Given data:
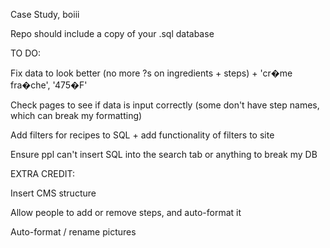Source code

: Case Study, boiii

Repo should include a copy of your .sql database

TO DO:

Fix data to look better (no more ?s on ingredients + steps) + 'cr�me fra�che', '475�F'

Check pages to see if data is input correctly (some don't have step names, which can break my formatting)

Add filters for recipes to SQL + add functionality of filters to site

Ensure ppl can't insert SQL into the search tab or anything to break my DB

EXTRA CREDIT:

Insert CMS structure

Allow people to add or remove steps, and auto-format it

Auto-format / rename pictures

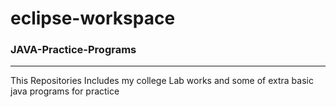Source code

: # eclipse-workspace

### JAVA-Practice-Programs

---

This Repositories Includes my college Lab works and some of extra basic java programs for practice
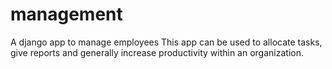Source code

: # management

A django app to manage employees
This app can be used to allocate tasks,
give reports and generally increase
productivity within an organization.
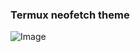 ### Termux neofetch theme

![Image](https://github.com/user-attachments/assets/0c88b6c6-48a8-44b6-bd4d-433f8a223fb8)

Brief:
Using the entries, state how many of their lines hold "break"; give the number and no more.

Expected answer:
2